Our study also demonstrated a reduction in HO-1 expression in the kidney following methylprednisolone pretreatment of BD rats. As has been shown by Terry et al. [46] HO-1 is up-regulated by inflammatory cytokines like IL-1 α via protein kinase C and phospholipase A2 in endothelial cells. We hypothesize that prednisolone is down-regulating HO-1 in the kidney by reducing the expression of inflammatory cytokines. In contrast to the kidney, in the liver HO-1 expression was increased following prednisolone pretreatment of the brain dead rat, even when the expression of inflammatory genes was decreased. We think that these results could be an indication of the cellular stress during the brain death period.

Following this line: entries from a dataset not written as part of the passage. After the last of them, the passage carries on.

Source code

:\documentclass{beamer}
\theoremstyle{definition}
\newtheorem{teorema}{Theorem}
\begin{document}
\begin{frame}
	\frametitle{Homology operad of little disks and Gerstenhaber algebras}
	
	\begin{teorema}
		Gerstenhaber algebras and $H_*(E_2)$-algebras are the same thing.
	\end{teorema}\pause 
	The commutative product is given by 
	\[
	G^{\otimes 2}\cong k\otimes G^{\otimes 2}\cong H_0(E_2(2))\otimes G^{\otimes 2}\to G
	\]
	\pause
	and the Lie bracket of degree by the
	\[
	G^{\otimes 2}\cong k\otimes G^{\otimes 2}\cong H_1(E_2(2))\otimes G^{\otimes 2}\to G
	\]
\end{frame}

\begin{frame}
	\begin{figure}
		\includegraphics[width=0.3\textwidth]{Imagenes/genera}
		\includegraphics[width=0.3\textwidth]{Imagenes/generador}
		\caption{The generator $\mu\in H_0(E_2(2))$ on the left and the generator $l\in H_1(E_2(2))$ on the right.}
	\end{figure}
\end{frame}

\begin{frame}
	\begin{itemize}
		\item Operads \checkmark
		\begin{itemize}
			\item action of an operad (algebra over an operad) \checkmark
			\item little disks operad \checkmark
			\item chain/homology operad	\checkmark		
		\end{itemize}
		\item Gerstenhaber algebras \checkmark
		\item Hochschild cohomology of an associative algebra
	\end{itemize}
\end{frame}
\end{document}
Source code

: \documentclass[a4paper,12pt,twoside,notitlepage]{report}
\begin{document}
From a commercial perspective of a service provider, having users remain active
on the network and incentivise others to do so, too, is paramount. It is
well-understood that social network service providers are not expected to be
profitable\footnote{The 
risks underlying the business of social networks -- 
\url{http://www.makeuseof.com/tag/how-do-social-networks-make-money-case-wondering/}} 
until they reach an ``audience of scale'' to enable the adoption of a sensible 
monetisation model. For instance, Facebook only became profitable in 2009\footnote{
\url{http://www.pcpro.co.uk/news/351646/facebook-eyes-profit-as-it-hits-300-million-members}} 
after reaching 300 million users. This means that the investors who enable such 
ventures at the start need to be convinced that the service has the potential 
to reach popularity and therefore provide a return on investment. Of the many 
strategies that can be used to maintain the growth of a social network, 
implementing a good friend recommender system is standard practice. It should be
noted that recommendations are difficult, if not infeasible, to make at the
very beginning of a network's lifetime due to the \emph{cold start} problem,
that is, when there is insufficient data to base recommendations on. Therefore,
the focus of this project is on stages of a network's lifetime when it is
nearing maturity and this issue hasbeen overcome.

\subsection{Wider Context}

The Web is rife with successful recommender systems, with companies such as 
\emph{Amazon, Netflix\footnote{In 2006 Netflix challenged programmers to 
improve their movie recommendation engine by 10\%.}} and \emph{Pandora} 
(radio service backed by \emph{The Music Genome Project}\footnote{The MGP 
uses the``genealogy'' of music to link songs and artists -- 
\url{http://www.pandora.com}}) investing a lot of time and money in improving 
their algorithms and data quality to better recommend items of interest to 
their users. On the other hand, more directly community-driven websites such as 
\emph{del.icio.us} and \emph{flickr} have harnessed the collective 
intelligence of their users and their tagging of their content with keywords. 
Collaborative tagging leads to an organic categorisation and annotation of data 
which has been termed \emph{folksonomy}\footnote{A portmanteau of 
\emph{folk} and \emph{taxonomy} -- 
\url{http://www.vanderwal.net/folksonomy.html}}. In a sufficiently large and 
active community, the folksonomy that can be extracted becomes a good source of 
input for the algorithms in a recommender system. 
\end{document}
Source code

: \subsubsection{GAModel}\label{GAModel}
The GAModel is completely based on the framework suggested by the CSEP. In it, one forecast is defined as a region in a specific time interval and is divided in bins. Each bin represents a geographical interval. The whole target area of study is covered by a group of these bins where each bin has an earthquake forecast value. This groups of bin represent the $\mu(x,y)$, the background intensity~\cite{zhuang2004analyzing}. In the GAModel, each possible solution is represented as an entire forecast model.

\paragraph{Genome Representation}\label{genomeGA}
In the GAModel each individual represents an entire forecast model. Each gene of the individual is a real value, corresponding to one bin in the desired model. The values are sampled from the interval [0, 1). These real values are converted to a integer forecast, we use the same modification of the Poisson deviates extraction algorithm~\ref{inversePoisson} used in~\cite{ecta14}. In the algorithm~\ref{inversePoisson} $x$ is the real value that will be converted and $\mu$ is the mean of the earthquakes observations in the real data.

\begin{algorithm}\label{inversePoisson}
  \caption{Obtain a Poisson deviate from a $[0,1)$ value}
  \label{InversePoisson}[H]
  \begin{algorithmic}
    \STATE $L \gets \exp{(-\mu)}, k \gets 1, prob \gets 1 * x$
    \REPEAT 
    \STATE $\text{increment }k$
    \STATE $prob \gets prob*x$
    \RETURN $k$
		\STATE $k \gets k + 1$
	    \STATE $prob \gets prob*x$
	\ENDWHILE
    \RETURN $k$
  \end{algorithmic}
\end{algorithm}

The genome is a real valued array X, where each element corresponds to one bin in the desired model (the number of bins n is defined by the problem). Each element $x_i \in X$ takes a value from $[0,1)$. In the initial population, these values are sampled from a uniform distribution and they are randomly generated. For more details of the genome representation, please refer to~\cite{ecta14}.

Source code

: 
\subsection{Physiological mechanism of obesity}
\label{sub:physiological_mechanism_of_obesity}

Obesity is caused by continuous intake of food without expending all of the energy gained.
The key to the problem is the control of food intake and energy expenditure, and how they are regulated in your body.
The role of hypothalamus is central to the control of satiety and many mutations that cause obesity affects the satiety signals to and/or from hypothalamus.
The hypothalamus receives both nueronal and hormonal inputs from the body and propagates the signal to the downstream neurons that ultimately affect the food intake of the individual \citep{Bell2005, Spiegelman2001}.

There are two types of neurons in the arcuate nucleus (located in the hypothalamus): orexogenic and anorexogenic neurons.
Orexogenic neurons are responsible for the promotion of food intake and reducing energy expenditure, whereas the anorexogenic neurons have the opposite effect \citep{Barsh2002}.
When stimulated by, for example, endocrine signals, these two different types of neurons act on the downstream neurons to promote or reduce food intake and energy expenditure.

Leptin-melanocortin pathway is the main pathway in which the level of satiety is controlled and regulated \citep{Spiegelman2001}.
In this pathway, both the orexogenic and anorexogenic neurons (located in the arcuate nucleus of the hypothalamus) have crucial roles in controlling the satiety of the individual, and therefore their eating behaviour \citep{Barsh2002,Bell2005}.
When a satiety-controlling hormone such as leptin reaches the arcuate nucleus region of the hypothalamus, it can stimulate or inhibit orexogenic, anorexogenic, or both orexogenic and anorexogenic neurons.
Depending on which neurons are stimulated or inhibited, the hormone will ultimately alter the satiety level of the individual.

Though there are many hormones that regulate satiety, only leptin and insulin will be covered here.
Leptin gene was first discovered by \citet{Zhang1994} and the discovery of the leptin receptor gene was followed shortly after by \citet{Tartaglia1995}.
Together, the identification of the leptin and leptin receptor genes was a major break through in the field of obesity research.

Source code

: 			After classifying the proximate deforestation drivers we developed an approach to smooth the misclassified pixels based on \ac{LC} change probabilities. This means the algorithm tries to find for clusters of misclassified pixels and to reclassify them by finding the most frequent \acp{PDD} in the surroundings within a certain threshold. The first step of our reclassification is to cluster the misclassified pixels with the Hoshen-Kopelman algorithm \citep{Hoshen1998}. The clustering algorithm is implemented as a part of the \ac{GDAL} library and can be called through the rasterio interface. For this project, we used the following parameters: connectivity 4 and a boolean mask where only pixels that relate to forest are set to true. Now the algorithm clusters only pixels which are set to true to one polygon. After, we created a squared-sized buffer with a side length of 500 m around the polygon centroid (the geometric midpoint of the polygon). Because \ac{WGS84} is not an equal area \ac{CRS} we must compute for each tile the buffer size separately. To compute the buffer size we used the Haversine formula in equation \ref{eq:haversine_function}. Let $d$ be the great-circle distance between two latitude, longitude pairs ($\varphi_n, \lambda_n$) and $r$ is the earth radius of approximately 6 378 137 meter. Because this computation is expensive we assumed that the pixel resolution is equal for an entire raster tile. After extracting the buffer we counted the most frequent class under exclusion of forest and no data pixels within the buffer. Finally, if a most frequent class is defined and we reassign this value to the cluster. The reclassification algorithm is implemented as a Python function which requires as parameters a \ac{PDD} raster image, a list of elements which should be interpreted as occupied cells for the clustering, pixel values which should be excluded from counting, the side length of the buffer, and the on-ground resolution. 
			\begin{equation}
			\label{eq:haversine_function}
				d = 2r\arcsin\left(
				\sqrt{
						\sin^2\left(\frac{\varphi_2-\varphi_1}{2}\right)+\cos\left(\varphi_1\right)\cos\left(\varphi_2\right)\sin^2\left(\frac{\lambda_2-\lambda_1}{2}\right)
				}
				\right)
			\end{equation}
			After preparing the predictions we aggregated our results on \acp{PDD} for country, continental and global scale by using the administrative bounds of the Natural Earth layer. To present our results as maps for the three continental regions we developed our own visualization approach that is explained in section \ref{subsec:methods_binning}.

In the liver we failed to detect a significant effect of prednisolone pre-treatment of the BD rat to reduce hepatocyte injury as assessed by AST and ALT, we did however demonstrate a significant effect on reducing PMN infiltration and IL-6, MCP-1 and IL-1 β expression. We found that TNF- α expression was reduced in the liver following BD in comparison to sham operated animals. This effect might be related with the surgical stress in both groups and could be explain by a shorter timeframe between the surgical procedure and the organ retrieval in sham operated animals. However, TNF- α expression was further reduced in the prednisolone pretreated BD rats compare to the saline pretreated BD animals. TNF- α affects cell cycle and apoptotic pathways through NF κ B and MAP kinase mediated pathways. Our previous work has suggested TNF- α expression is increased following BD in the liver and systemically. We have previously been able to reduce systemic TNF- α release by stimulating the vagus nerve in a rodent model of brain death [47]. Concurrently Kotch et al. demonstrated pre-treatment of human donors with methylprednisolone could reduce TNF- α expression, supporting our findings.

Our study demonstrated relatively less apoptosis in the liver compared to the kidney following BD as demonstrated by the Bcl2/Bax. The comparatively low levels of TNF- α in the liver following BD may in part explain this. However, prednisolone failed to have a further effect on reducing the Bcl2/Bax ratio.

In contrast to the kidney, HSP70 expression in the liver following BD and prednisolone pre-treatment was down-regulated. Stoot et al. [48] showed that HSP70 activity could prevent C3 expression. Interestingly, our study demonstrated an increase in C3 expression in the liver following BD and prednisolone pre-treatment. It is likely that prednisolone is reducing HSP70 expression in the liver but not in the kidney and thereby increase or facilitate C3 deposition in the liver. This may explain the lack of prednisolone effect on reducing liver injury.

Conclusion

There are a number of differences in the way organs respond to BD and donor treatment. We have demonstrated that the administration of prednisolone as a pre-treatment agent to the BD donor is likely to have differential effects on the kidney and the liver. The lack of effect of prednisolone in our experimental set up could in part, be due to the complement mediated injury. We acknowledge that we have not evaluated the effect of prednisolone after BD induction or time-course effect of prednisolone therapy at earlier or later time-points during the BD period. We also have not evaluated the effect of compounding the injury during the donor period with organ preservation and reperfusion injury or assessed the effects of prednisolone. Nevertheless this study demonstrates the clear need to consider the differential effect of donor therapies on different organ systems and the need for further research.